O médium quando ele vai atingindo um grau, ele começa a manifestar de outras formas, numa palavra, às vezes num atendimento que alguém tá precisando. Não é uma coisa que precise ficar tremendo, chacoalhando. Que é um outro nível de trabalho. Mas tem vários níveis. Pra quem tá chegando tem que passar por isso, de girar, de chacoalhar, mas tem que saber que o objetivo é ir cada vez mais pra esse plano sutil. O caboclo Tupinambá quando ele vinha, ele dava o axé, a saravada dele anunciando que ele chegou, mas ele não ficava o tempo todo girando. Depois que entrava a energia, ele ficava mais sutil e ia só dando as instruções. Mas cada lugar tem seu jeito. Tem entidade que assobia, assopra. Dentro do Santo Daime mesmo, já pensou se todo mundo levanta, e começar a girar, aí vira gira e perde a característica do trabalho de mesa sentado. Às vezes quando vem uns seres, a pessoa até cai da cadeira, aí a gente acolhe, dá um pouco de Daime pra doutrinar aquele ser. É um outro tipo de trabalho. O objetivo é sempre o autodesenvolvimento de cada um, o autoconhecimento, a caridade, a cura. Na verdade o objetivo de ambos os trabalhos é o mesmo, tanto a Gira como o Mensageiros, a forma que é diferente. Eu acho que quando você toma mais Daime, tem que aprimorar um pouco mais a questão do autoconhecimento do teu eu. Eu acho que ambos os trabalhos se complementam, para o desenvolvimento mediúnico (Entrevista realizada com Alice: Lumiar, 29 mai. 2015).

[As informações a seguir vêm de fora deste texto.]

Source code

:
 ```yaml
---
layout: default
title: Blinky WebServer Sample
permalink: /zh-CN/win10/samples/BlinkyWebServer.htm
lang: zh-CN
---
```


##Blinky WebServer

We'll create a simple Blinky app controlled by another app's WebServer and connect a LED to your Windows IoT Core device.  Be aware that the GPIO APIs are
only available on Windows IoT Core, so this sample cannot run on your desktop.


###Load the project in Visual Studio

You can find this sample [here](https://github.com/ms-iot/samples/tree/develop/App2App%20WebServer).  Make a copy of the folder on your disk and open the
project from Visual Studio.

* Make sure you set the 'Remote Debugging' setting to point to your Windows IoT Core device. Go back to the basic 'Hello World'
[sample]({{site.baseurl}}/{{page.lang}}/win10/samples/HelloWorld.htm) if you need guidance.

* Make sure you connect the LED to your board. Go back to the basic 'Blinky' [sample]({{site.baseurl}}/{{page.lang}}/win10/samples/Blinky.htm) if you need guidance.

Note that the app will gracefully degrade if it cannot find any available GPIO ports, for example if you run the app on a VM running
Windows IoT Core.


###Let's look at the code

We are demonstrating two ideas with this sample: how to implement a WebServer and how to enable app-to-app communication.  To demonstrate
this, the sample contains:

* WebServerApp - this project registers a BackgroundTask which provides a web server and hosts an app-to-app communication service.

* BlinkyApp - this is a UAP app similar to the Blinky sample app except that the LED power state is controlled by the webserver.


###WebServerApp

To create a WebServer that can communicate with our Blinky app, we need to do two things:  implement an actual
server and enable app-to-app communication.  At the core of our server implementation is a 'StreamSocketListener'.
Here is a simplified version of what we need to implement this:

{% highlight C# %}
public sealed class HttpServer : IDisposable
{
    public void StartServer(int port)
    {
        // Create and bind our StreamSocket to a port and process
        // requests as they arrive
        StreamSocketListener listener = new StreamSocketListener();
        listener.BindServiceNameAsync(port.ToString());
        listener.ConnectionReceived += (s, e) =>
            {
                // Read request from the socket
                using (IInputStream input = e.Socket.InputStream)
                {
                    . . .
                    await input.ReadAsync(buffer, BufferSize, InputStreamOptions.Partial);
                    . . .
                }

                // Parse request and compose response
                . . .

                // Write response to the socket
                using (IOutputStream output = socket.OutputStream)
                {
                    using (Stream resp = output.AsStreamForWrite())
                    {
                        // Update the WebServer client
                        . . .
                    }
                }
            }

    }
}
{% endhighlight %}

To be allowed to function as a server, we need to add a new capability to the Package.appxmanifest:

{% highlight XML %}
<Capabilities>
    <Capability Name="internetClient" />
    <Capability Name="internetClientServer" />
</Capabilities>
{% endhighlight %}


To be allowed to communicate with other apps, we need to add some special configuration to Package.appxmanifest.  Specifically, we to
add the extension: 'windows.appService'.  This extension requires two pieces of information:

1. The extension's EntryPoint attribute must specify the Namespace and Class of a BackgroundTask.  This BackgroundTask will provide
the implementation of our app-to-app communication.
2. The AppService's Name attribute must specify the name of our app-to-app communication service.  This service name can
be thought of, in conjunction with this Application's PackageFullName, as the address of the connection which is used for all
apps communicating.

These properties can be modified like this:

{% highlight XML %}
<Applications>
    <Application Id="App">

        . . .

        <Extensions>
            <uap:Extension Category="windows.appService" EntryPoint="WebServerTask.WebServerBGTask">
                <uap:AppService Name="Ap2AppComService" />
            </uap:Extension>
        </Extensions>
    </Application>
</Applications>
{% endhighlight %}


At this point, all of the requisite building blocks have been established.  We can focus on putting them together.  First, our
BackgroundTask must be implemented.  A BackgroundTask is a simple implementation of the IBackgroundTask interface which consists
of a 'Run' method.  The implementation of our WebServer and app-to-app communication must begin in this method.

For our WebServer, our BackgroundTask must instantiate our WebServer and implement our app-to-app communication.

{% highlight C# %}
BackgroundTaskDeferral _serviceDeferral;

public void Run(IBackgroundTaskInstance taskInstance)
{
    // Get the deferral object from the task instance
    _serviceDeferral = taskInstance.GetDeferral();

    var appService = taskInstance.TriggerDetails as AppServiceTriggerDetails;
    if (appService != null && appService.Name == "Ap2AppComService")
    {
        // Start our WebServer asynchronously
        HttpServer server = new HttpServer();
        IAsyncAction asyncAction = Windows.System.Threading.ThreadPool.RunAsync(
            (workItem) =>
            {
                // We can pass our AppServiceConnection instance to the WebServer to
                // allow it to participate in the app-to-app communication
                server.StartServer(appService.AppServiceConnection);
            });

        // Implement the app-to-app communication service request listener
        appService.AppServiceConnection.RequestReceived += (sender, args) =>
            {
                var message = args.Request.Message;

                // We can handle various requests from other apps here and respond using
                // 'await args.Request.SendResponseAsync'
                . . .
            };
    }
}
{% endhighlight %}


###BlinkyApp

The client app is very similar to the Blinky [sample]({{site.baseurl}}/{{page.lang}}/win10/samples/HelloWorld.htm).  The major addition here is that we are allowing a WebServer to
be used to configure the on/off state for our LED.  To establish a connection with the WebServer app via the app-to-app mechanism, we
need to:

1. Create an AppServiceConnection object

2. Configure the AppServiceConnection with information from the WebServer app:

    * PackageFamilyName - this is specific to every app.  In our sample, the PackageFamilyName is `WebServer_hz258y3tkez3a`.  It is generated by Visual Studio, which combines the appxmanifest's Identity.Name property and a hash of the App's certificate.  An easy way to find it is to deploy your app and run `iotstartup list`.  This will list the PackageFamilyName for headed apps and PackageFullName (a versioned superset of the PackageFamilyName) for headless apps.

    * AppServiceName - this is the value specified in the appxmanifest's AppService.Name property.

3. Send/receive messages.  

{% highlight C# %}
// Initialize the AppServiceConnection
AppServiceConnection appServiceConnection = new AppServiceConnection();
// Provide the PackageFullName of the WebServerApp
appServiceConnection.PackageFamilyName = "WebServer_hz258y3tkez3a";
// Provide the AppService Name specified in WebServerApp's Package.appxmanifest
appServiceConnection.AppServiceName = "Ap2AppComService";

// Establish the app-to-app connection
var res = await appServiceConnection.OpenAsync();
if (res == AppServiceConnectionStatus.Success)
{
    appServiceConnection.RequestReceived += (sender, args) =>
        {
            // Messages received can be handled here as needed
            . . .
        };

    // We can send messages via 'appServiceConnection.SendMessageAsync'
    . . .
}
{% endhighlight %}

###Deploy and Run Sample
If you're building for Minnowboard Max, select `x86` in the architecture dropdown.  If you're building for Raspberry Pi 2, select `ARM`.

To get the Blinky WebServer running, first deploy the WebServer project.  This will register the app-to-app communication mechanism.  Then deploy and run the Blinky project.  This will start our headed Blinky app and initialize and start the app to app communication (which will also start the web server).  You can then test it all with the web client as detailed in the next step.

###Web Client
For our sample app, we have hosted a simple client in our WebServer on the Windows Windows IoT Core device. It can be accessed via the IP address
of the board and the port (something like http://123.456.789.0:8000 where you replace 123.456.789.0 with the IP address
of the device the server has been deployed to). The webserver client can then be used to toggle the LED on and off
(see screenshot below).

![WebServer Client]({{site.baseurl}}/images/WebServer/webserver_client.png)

Como pôde-se perceber a dimensão corpórea é bem preponderante no desenvolvimento mediúnico no contexto daimista estudado. Nos dois tipos de trabalho mediúnico aqui descritos, a Gira e o Mensageiros da Cura, percebe-se a diferença na linguagem a qual o fenômeno de incorporação se expressa. No entanto, segundo os entrevistados, ambos os trabalhos se complementam, oferecendo ao adepto oportunidades de vivenciar nuances gradativas do transe; tanto a espontaneidade performática da Gira quanto a contrição disciplinar do Mensageiros da Cura, o que na visão deles enriquece o processo de desenvolvimento mediúnico e contribui para um maior entendimento do fenômeno de incorporação, que como já mostrado, exige do adepto muito discernimento.